I had a hard time sitting down to write this post. I have no desire to trivialize the horror of what happened at the Boston Marathon, the terror that engulfed a great city, the subsequent assassination of an MIT policeman, and the shootout that ultimately led to the death of one of the bombing suspects and the capture of his younger brother. But I am drawn once again by the intersection of events in my life and that of our family with news of the day, so I’ve, reluctantly, pieced together some Beantown memories.
I’ve been to Boston many times, for work and to visit family. My first visit to Boston, to attend the deciding game of the 1975 World Series, predates the ritual singing of Sweet Caroline at Fenway Park. It was not sweet that night for Red Sox fans. They blew a lead to the Cincinnati Reds. The city had to wait another 19 years for its championship rings.
Our family has walked down Boylston Street where the bombs went off several times. We’ve stayed at the Sheraton Hotel in the Prudential Center that backs up on Boylston. We’ve shopped in the Prudential Center mall. The June before Dan entered Tufts University, we bought him a Columbia Sportswear winter jacket. In truth, it was too big for him (too big for me, as well), but he wanted it and it was on sale. He gave it back to me several years later and I used it from time to time. Last year I gave it to one of Donny’s friends who needed a winter jacket while riding around as a bicycle messenger.
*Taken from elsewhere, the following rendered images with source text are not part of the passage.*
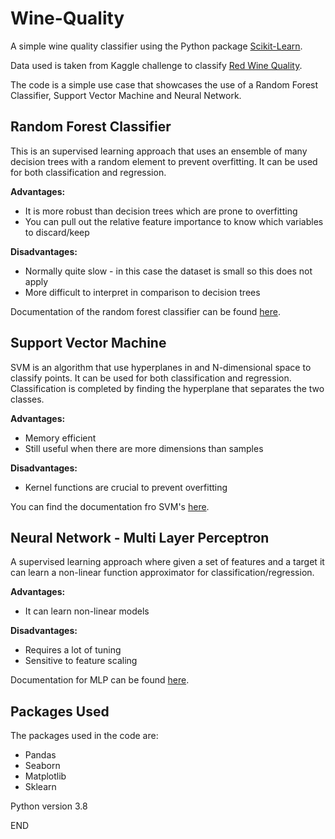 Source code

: # Wine-Quality

A simple wine quality classifier using the Python package [Scikit-Learn](https://scikit-learn.org/stable/). 

Data used is taken from Kaggle challenge to classify [Red Wine Quality](https://www.kaggle.com/uciml/red-wine-quality-cortez-et-al-2009).

The code is a simple use case that showcases the use of a Random Forest Classifier, Support Vector Machine and Neural Network. 

## Random Forest Classifier 

This is an supervised learning approach that uses an ensemble of many decision trees with a random element to prevent overfitting. It can be used for both classification and regression. 

**Advantages:**

* It is more robust than decision trees which are prone to overfitting
* You can pull out the relative feature importance to know which variables to discard/keep

**Disadvantages:** 

* Normally quite slow - in this case the dataset is small so this does not apply
* More difficult to interpret in comparison to decision trees

Documentation of the random forest classifier can be found [here](https://scikit-learn.org/stable/modules/generated/sklearn.ensemble.RandomForestClassifier.html).

## Support Vector Machine

SVM is an algorithm that use hyperplanes in and N-dimensional space to classify points. It can be used for both classification and regression. Classification is completed by finding the hyperplane that separates the two classes.

**Advantages:**

* Memory efficient
* Still useful when there are more dimensions than samples

**Disadvantages:**

* Kernel functions are crucial to prevent overfitting

You can find the documentation fro SVM's [here](https://scikit-learn.org/stable/modules/svm.html).

## Neural Network - Multi Layer Perceptron

A supervised learning approach where given a set of features and a target it can learn a non-linear function approximator for classification/regression. 

**Advantages:**

* It can learn non-linear models


**Disadvantages:**

* Requires a lot of tuning
* Sensitive to feature scaling

Documentation for MLP can be found [here](https://scikit-learn.org/stable/modules/neural_networks_supervised.html).

## Packages Used

The packages used in the code are:

* Pandas
* Seaborn
* Matplotlib
* Sklearn

Python version 3.8

END
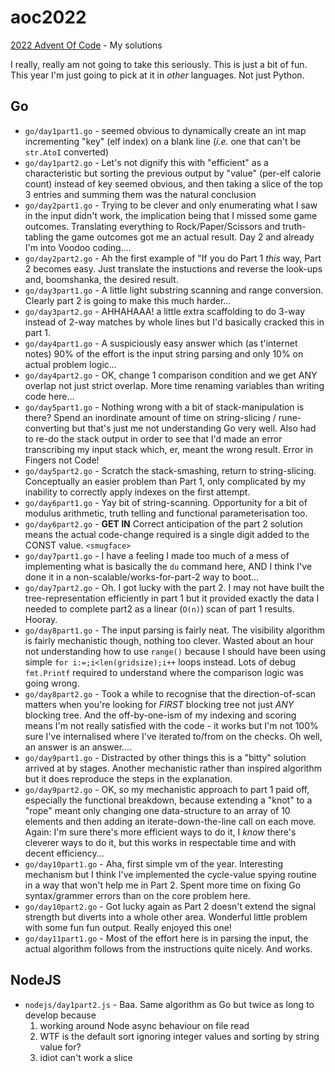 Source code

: # aoc2022 

[2022 Advent Of Code](https://adventofcode/2022) - My solutions

I really, really am not going to take this seriously. This is just a bit of fun. 
This year I'm just going to pick at it in _other_ languages. Not just Python.

## Go
  - `go/day1part1.go` - seemed obvious to dynamically create an int map incrementing "key" (elf index) on a blank line (_i.e._ one that can't be `str.AtoI` converted)
  - `go/day1part2.go` - Let's not dignify this with "efficient" as a characteristic but sorting the previous output by "value" (per-elf calorie count) instead of key seemed obvious, and then taking a slice of the top 3 entries and summing them was the natural conclusion
  - `go/day2part1.go` - Trying to be clever and only enumerating what I saw in the input didn't work, the implication being that I missed some game outcomes. Translating everything to Rock/Paper/Scissors and truth-tabling the game outcomes got me an actual result. Day 2 and already I'm into Voodoo coding....
  - `go/day2part2.go` - Ah the first example of "If you do Part 1 _this_ way, Part 2 becomes easy. Just translate the instuctions and reverse the look-ups and, boomshanka, the desired result.
  - `go/day3part1.go` - A little light substring scanning and range conversion. Clearly part 2 is going to make this much harder...
  - `go/day3part2.go` - AHHAHAAA! a little extra scaffolding to do 3-way instead of 2-way matches by whole lines but I'd basically cracked this in part 1.
  - `go/day4part1.go` - A suspiciously easy answer which (as t'internet notes) 90% of the effort is the input string parsing and only 10% on actual problem logic...
  - `go/day4part2.go` - OK, change 1 comparison condition and we get ANY overlap not just strict overlap. More time renaming variables than writing code here...
  - `go/day5part1.go` - Nothing wrong with a bit of stack-manipulation is there? Spend an inordinate amount of time on string-slicing / rune-converting but that's just me not understanding Go very well. Also had to re-do the stack output in order to see that I'd made an error transcribing my input stack which, er, meant the wrong result. Error in Fingers not Code!
  - `go/day5part2.go` - Scratch the stack-smashing, return to string-slicing. Conceptually an easier problem than Part 1, only complicated by my inability to correctly apply indexes on the first attempt. 
  - `go/day6part1.go` - Yay bit of string-scanning. Opportunity for a bit of modulus arithmetic, truth telling and functional parameterisation too.
  - `go/day6part2.go` - **GET IN** Correct anticipation of the part 2 solution means the actual code-change required is a single digit added to the CONST value. `<smugface>`
  - `go/day7part1.go` - I have a feeling I made too much of a mess of implementing what is basically the `du` command here, AND I think I've done it in a non-scalable/works-for-part-2 way to boot...
  - `go/day7part2.go` - Oh. I got lucky with the part 2. I may not have built the tree-representation efficiently in part 1 but it provided exactly the data I needed to complete part2 as a linear (`O(n)`) scan of part 1 results. Hooray.
  - `go/day8part1.go` - The input parsing is fairly neat. The visibility algorithm is fairly mechanistic though, nothing too clever. Wasted about an hour not understanding how to use `range()` because I should have been using simple `for i:=;i<len(gridsize);i++` loops instead. Lots of debug `fmt.Printf` required to understand where the comparison logic was going wrong.
  - `go/day8part2.go` - Took a while to recognise that the direction-of-scan matters when you're looking for _FIRST_ blocking tree not just _ANY_ blocking tree. And the off-by-one-ism of my indexing and scoring means I'm not really satisfied with the code - it works but I'm not 100% sure I've internalised where I've iterated to/from on the checks. Oh well, an answer is an answer....
  - `go/day9part1.go` - Distracted by other things this is a "bitty" solution arrived at by stages. Another mechanistic rather than inspired algorithm but it does reproduce the steps in the explanation.
  - `go/day9part2.go` - OK, so my mechanistic approach to part 1 paid off, especially the functional breakdown, because extending a "knot" to a "rope" meant only changing one data-structure to an array of 10 elements and then adding an iterate-down-the-line call on each move. Again: I'm sure there's more efficient ways to do it, I *know* there's cleverer ways to do it, but this works in respectable time and with decent efficiency...
  - `go/day10part1.go` - Aha, first simple vm of the year. Interesting mechanism but I think I've implemented the cycle-value spying routine in a way that won't help me in Part 2. Spent more time on fixing Go syntax/grammer errors than on the core problem here.
  - `go/day10part2.go` - Got lucky again as Part 2 doesn't extend the signal strength but diverts into a whole other area. Wonderful little problem with some fun fun output. Really enjoyed this one!
  - `go/day11part1.go` - Most of the effort here is in parsing the input, the actual algorithm follows from the instructions quite nicely. And works.


## NodeJS
  - `nodejs/day1part2.js` - Baa. Same algorithm as Go but twice as long to develop because 
    1. working around Node async behaviour on file read
    2. WTF is the default sort ignoring integer values and sorting by string value for? 
    3. idiot can't work a slice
I think it was during that same June visit that Ellie talked us into taking a horse drawn carriage ride around Copley Square. Her vision—all of our visions—of a carriage ride as a romantic excursion was forever destroyed that night. It’s hard to feel romantic when your olfactory sense is assaulted by the contents of the drop bag behind the horse. We couldn’t wait for the ride to finish.
Dan and Allison bought a house in Arlington seven years ago. One of the restaurants in town we ate in during our first visit was Jimmy’s Steer House on Massachusetts Avenue. She didn’t work there then, but Krystle Campbell, one of the three fatalities of the marathon day bombing, worked as a manager of Jimmy’s for the last several months.
Dzhokhar A. Tsarnaev was captured in Watertown, in the yard of 67 Franklin Street, less than a mile from the Arsenal Mall. Fifteen years ago I spent time at the Arsenal Mall researching a cover story for my magazine.
Mostly inconsequential links. But sufficiently strong, to me, to have made me identify a little stronger than most non-Bostonians with the utter senselessness of the last two weeks. I’ve left it to other journalists to be more profound about the meaning behind our latest bout with terror.